**Exercise requirements**
Only the lines from the opening of the material through the one containing "## Introduction" should be reproduced, each exactly as it stands.

**Materials provided**
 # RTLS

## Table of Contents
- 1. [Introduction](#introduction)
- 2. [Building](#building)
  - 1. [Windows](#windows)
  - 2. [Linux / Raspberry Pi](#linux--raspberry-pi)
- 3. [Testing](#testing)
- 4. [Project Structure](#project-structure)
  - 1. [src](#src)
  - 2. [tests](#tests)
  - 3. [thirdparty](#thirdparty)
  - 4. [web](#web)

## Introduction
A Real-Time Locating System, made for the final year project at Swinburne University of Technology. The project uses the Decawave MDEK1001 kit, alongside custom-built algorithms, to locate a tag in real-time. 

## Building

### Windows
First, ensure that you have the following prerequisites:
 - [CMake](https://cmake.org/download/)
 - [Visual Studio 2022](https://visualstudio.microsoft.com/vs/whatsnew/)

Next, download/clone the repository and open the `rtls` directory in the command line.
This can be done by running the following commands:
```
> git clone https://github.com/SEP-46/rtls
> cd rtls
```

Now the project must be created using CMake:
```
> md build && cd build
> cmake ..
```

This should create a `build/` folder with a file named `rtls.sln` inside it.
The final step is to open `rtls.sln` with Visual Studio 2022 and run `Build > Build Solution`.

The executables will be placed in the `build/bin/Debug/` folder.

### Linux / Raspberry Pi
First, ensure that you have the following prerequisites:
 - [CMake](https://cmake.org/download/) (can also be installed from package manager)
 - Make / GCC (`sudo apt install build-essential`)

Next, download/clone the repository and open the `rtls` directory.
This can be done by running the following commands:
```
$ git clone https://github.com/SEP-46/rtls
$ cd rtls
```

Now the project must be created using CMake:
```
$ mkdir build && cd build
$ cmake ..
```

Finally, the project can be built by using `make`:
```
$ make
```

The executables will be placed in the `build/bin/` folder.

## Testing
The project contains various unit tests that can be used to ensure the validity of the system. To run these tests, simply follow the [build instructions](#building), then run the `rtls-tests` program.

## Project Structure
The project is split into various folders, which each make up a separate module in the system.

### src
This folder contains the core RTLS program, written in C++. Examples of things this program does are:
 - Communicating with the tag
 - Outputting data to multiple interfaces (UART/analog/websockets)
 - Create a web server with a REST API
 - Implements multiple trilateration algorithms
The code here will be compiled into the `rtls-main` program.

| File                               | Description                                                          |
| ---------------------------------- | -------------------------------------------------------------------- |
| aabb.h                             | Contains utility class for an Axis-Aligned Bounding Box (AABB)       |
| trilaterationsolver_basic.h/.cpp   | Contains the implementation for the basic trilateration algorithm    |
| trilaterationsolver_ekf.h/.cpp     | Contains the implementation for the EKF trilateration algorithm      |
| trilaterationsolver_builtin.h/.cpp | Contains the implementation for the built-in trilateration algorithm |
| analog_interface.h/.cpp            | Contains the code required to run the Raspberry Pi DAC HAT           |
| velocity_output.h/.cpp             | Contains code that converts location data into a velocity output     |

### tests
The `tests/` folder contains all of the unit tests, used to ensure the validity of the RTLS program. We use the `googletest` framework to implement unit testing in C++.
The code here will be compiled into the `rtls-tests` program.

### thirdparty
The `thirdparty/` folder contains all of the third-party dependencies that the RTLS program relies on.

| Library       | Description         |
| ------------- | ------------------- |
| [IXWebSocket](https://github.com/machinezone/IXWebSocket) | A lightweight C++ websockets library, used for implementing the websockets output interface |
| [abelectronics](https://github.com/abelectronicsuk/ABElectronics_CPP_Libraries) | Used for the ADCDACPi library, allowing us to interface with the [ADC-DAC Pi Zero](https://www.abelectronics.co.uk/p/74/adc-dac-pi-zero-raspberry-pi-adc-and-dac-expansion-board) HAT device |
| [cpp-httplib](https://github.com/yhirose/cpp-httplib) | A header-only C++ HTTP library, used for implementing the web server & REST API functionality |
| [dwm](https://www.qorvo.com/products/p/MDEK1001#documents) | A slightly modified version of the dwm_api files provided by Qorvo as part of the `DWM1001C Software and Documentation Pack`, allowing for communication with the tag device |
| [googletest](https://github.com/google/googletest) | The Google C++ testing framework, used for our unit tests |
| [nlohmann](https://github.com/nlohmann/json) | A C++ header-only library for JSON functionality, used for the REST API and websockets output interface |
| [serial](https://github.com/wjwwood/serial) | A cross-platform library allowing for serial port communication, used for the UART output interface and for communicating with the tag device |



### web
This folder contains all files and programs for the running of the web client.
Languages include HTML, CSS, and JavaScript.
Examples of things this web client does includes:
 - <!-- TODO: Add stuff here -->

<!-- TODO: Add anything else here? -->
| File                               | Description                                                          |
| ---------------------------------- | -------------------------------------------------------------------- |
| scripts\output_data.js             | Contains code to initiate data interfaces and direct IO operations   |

**Output below**
 # RTLS

## Table of Contents
- 1. [Introduction](#introduction)
- 2. [Building](#building)
  - 1. [Windows](#windows)
  - 2. [Linux / Raspberry Pi](#linux--raspberry-pi)
- 3. [Testing](#testing)
- 4. [Project Structure](#project-structure)
  - 1. [src](#src)
  - 2. [tests](#tests)
  - 3. [thirdparty](#thirdparty)
  - 4. [web](#web)

## Introduction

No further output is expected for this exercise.